Psychological Safety, In Practice
Hiring is only the front door. People stay, and do their best work, when the culture around them makes it safe to contribute in different ways. For neurodivergent colleagues in particular, psychological safety has to show up in everyday behaviour and routine, not in a policy document. In practice it looks like:
- People communicating in the way that works for them, without being judged for it.
- Adjustments treated as normal, not as exceptions that need justifying again and again.
- Managers asking, “What do you need to do your best work?” and acting on the answer.
- Clear expectations in place of ambiguity and unwritten rules.
- Difference met with curiosity rather than criticism.
When those signals are missing, people mask. They suppress traits, over-monitor their own behaviour and perform the acceptable version of themselves to reduce risk. Masking costs wellbeing, performance and retention. Most organisations only measure that cost once it has already shown up.
Sharpening the Signal Without Adding Cost
A neuroinclusive model works best when assessment is treated as a design problem rather than a statement of values. Shift the focus to evidence and the process becomes less about how someone performs on the day and more about how reliably it reveals what they can do.
Start by letting candidates show their skills in context instead of explaining them out loud. Practical tasks and applied assessments let strengths appear in ways that mirror the reality of the role, rather than asking people to translate everything into interview-ready answers. A candidate might work through a realistic scenario, prioritise the actions and talk through the decision they reached.
Consistency is the next lever. Structured scorecards force clarity on what is being assessed and why. They reduce drift, make comparisons meaningful and limit the personal interpretation that creeps in when expectations are loosely defined. They also give hiring managers confidence, because judgements rest on agreed criteria rather than impression.
Accuracy improves again when needless pressure comes out of the process. Sharing questions in advance can change the quality of responses, letting candidates focus on substance rather than recall or improvisation. When people understand what they are being asked to demonstrate, the process can tell capability apart from coping strategy.
None of this adds layers or complexity. It sharpens the signal. Decisions become easier to justify, easier to explain and more likely to reflect how someone will actually perform once they are in the role.
What the Redesign Looks Like at OCS
OCS is embedding neuroinclusion into the mechanics of hiring rather than running it as a parallel initiative. The starting point is hiring managers, because inclusion is decided in the moments of recruitment, onboarding and day-to-day management.
One early step has been building neurodiversity awareness into Hiring Manager Toolkits, with practical guidance on reasonable adjustments, unconscious bias and the principle that difference is not deficit. The aim is straightforward: give hiring managers the confidence and understanding to make fairer, better-informed decisions.
Access is widening too. CV screening is being removed from parts of the process where possible, to reduce bias and open opportunity on potential rather than background signals. Targeted recruitment is being ring-fenced for people who face barriers to employment, neurodivergent candidates among them.
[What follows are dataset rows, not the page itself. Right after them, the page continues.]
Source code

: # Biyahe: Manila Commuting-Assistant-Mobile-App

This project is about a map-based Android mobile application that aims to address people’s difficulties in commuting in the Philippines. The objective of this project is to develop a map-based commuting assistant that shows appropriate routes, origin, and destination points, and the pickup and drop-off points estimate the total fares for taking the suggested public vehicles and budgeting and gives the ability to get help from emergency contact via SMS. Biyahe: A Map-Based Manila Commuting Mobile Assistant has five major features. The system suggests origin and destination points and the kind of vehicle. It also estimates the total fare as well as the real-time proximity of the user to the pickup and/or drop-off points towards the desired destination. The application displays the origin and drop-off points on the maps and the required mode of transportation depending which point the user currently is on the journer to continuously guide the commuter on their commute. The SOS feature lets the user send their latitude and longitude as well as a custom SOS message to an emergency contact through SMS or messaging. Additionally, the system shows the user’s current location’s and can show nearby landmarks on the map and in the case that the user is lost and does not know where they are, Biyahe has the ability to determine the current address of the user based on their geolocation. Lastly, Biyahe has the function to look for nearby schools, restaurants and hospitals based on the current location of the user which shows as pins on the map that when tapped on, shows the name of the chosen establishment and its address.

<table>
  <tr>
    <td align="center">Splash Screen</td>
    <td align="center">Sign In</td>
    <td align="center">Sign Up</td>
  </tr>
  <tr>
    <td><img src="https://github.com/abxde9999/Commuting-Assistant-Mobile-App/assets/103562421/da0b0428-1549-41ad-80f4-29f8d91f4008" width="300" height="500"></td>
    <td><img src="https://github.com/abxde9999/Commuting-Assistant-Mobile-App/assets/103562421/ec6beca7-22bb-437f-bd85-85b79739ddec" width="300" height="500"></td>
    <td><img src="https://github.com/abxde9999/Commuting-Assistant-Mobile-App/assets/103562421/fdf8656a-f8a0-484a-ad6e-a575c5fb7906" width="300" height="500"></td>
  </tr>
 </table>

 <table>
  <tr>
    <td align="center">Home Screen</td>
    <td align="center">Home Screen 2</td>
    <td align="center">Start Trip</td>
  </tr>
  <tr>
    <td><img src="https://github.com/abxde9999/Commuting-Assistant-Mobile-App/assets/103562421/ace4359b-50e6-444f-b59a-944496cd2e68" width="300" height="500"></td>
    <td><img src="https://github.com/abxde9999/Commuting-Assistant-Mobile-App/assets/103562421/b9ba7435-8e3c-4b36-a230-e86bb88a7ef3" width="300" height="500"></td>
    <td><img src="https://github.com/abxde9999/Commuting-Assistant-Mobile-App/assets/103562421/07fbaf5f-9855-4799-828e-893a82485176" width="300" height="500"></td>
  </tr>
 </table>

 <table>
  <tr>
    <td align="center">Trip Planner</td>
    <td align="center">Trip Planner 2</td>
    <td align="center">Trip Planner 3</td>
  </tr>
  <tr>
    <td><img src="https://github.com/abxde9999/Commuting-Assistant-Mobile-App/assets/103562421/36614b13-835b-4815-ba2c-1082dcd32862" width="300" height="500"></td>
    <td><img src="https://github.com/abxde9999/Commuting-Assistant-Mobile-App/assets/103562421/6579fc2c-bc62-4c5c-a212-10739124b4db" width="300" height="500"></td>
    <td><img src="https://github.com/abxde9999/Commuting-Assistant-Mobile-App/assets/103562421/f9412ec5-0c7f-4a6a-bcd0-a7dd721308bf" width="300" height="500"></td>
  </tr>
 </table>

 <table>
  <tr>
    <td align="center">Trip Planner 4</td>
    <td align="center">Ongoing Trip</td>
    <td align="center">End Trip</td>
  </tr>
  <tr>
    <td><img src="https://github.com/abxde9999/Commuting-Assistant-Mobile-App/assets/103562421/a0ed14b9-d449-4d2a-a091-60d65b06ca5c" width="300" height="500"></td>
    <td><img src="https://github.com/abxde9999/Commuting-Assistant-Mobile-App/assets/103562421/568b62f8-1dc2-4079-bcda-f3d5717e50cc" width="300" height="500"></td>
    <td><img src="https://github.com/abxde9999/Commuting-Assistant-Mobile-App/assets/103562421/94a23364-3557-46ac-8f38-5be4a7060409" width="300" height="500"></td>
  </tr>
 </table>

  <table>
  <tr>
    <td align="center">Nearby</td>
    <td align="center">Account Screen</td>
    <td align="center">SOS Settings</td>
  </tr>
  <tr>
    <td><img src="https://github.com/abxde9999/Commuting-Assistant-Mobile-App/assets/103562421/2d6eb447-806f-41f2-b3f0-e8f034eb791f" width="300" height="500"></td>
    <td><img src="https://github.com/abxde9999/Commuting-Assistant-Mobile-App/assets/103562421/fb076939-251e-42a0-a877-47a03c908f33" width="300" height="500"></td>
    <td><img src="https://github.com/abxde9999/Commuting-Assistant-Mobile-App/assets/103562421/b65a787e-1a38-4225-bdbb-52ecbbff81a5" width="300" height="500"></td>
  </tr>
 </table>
Pipeline matters as much as process. OCS is working with Ambitious About Autism to develop supported internship pathways and widen access for young people. Engagement with SEND schools is building earlier awareness of career routes through tailored World of Work sessions, supported site visits and activities designed with educators and job coaches. The intention is to make facilities management feel open and reachable, and to build belonging from the outset rather than as an afterthought.
From Awareness to Everyday Practice
For employers, the next step is embedding neuroinclusion into everyday processes: hiring, onboarding, performance management and leadership practice. That is how it becomes part of how an organisation operates.
Progress needs both data and lived experience. Representation across roles and levels. Retention and progression. Feedback on support and adjustments. And the cultural measure that matters most, whether people feel safe to be themselves and have equal access to opportunity.
The core point is simple. Talent does not come in one shape, and neither should opportunity.